Chez les anciens, la conquête n'avait pas pour effet d'annexer les vaincus au peuple vainqueur. La Gaule devint ce que la langue latine appelait alors une provincia, c'est-à-dire un pays subordonné[1]. Elle ne fut pas dans l'État romain, in civitate romana, elle fut dans l'Empire, in imperio romano.

Parmi les Gaulois, les uns furent déclarés alliés de Rome, fœderati, les autres libres, liberi, les autres soumis, dedititii[2]. Tous se ressemblèrent en ce point qu'ils étaient placés en dehors de l'État romain. Ils étaient à l'égard de Rome des étrangers, peregrini[3]. Cela signifiait qu'ils ne faisaient pas partie du peuple romain ; ils n'avaient ni les droits politiques ni les droits civils de cette cité. Ils n'avaient pas la protection des lois romaines.

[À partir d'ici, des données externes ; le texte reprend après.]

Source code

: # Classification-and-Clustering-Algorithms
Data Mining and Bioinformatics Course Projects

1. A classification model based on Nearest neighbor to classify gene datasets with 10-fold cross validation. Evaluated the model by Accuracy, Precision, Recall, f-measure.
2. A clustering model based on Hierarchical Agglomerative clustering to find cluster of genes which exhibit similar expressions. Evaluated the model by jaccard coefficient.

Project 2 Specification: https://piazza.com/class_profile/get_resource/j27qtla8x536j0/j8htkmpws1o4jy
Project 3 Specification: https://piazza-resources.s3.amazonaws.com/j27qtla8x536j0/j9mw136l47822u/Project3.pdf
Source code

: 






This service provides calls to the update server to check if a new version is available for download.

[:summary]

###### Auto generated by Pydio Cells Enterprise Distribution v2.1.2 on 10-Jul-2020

Ils ne pouvaient ni hériter d'un Romain ni léguer à un Romain[4]. Ils n'avaient pas le commercium, c'est-à-dire le droit d'acquérir en pleine propriété sur terre romaine[5]. Ils n'avaient pas le droit de mariage avec des Romains, c'est-à-dire qu'une union d'un Romain avec une Gauloise n'eût pas produit d'effets légaux[6] ; le fils qui en serait né aurait, comme pour toute union illégale, suivi la condition de la mère ; il eût été par conséquent un Gaulois, un pérégrin[7]. Le pérégrin n'avait pas le droit de prendre un nom romain[8]. Ces règles n'ont pas été créées par Rome ; elles découlaient de principes qui avaient appartenu à tous les Etats anciens. Il était dans les idées des hommes d'alors qu'une barrière légale et morale séparât toujours deux peuples ou deux cités.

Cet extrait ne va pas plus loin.